Search code examples
pythoncomputer-visionpytorchtorchvision

How to combine datasets in PyTorch to return image and numpy file simultaneously


I am trying to build a dataloader that will take images and poses. The images are saved in the form of .jpg files, and the poses in the form of .npy files. The images and poses are in different folders but have the same sub-folder structure and name. The sub-folders are in the form of classes, i.e., each class has a corresponding folder. I want to apply image transformations and then return the images (for which I am using torchvision datasets.ImageFolder). For the poses, I am using torchvision datasets.DatasetFolder. How do I combine these two datasets so that I get both pose and image of the same name simultaneously?

class ReIDFolder_images(datasets.ImageFolder):

    def __init__(self, root, transform):
        super().__init__(root, transform)
        targets = np.asarray([s[1] for s in self.samples])
        self.targets = targets
        self.img_num = len(self.samples)
        print(self.img_num)

    def _get_cam_id(self, path):
        camera_id = []
        filename = os.path.basename(path)
        camera_id = filename.split('c')[1][0]
        return int(camera_id)-1

    def _get_pos_sample(self, target, index, path):
        pos_index = np.argwhere(self.targets == target)
        pos_index = pos_index.flatten()
        pos_index = np.setdiff1d(pos_index, index)
        if len(pos_index)==0:  # in the query set, only one sample
            return path
        else:
            rand = random.randint(0,len(pos_index)-1)
        return self.samples[pos_index[rand]][0]

    def _get_neg_sample(self, target):
        neg_index = np.argwhere(self.targets != target)
        neg_index = neg_index.flatten()
        rand = random.randint(0,len(neg_index)-1)
        return self.samples[neg_index[rand]]

    def __getitem__(self, index):
        path, target = self.samples[index]
        sample = self.loader(path)

        pos_path = self._get_pos_sample(target, index, path)
        pos = self.loader(pos_path)

        if self.transform is not None:
            sample = self.transform(sample)
            pos = self.transform(pos)

        if self.target_transform is not None:
            target = self.target_transform(target)

        return sample, target, pos

class ReIDFolder_poses(datasets.DatasetFolder):

    def __init__(self, root):
        super().__init__(root, loader=self.npy_loader, extensions='.npy')

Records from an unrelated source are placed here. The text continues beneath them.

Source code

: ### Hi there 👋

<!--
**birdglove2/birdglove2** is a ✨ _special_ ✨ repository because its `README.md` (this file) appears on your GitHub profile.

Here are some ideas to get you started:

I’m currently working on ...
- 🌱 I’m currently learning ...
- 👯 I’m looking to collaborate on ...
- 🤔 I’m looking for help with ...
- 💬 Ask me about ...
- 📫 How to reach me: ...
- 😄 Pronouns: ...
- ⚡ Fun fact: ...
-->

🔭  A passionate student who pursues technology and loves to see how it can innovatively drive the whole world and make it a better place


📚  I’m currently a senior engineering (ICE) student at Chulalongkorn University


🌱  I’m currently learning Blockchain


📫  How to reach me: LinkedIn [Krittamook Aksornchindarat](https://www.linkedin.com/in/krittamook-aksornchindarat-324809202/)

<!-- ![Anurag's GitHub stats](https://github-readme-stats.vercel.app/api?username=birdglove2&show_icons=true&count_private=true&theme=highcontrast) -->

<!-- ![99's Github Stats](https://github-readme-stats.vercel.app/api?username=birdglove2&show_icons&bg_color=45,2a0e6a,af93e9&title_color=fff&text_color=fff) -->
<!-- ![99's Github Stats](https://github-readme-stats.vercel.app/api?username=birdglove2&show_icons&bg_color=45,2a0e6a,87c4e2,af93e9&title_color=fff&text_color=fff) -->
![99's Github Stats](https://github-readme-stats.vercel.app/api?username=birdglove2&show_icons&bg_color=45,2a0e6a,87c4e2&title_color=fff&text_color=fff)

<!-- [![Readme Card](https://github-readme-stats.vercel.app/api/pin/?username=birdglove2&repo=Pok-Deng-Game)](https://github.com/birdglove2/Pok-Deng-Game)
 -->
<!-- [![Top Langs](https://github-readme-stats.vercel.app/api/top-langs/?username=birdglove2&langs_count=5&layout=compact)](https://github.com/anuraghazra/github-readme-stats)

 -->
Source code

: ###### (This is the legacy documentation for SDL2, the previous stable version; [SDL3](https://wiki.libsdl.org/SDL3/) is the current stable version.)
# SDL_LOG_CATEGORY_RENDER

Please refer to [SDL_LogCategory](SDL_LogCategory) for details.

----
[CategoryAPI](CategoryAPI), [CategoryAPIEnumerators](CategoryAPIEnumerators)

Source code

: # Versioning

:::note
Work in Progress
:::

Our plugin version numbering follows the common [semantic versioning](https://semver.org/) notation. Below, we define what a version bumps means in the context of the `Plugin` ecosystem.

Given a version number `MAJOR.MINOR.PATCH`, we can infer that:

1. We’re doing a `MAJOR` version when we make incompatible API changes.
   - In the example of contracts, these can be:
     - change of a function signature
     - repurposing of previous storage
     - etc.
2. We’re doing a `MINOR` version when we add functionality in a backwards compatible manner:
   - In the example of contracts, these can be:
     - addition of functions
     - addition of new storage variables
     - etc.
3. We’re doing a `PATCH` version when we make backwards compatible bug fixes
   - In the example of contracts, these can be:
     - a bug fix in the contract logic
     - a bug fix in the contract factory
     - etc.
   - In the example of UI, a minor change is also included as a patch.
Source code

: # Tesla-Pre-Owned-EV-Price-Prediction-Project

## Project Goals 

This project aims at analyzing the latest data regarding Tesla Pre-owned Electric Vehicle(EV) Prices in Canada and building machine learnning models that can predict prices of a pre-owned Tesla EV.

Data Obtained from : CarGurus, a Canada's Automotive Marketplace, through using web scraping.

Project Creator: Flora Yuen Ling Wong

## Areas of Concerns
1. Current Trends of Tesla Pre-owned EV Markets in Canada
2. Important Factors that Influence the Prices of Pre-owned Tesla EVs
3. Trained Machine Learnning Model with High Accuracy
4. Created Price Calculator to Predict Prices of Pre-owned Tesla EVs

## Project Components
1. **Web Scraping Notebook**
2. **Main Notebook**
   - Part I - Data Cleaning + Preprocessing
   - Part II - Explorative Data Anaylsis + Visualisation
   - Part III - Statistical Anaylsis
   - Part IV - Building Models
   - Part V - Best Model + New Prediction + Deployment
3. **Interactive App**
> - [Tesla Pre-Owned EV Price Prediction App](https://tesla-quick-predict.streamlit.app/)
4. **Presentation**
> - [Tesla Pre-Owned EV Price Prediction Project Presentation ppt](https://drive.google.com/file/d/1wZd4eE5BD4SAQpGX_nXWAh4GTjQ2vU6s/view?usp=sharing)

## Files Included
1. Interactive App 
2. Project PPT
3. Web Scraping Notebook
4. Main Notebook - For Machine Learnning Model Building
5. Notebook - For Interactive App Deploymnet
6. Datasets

        targets = np.asarray([s[1] for s in self.samples])
        self.targets = targets  
        self.img_num = len(self.samples)
        print(self.img_num)

    def npy_loader(self, path):
        sample = torch.Tensor(np.load(path))
        return sample

    def _get_cam_id(self, path):
        camera_id = []
        filename = os.path.basename(path)
        camera_id = filename.split('c')[1][0]
        return int(camera_id)-1

    def _get_pos_sample(self, target, index, path):
        pos_index = np.argwhere(self.targets == target)
        pos_index = pos_index.flatten()
        pos_index = np.setdiff1d(pos_index, index)
        if len(pos_index)==0:  # in the query set, only one sample
            return path
        else:
            rand = random.randint(0,len(pos_index)-1)
        return self.samples[pos_index[rand]][0]

    def _get_neg_sample(self, target):
        neg_index = np.argwhere(self.targets != target)
        neg_index = neg_index.flatten()
        rand = random.randint(0,len(neg_index)-1)
        return self.samples[neg_index[rand]]

    def __getitem__(self, index):
        path, target = self.samples[index]
        sample = self.loader(path)

        pos_path = self._get_pos_sample(target, index, path)
        pos = self.loader(pos_path)

        return sample, target, pos

Solution

  • I was able to solve this problem! It turns out I didn't have to inherit datasets.DatasetFolder. Since the labels were the same, I just created one class which inherits datasets.ImageFolder, and fed a modified path to the function npy_loader.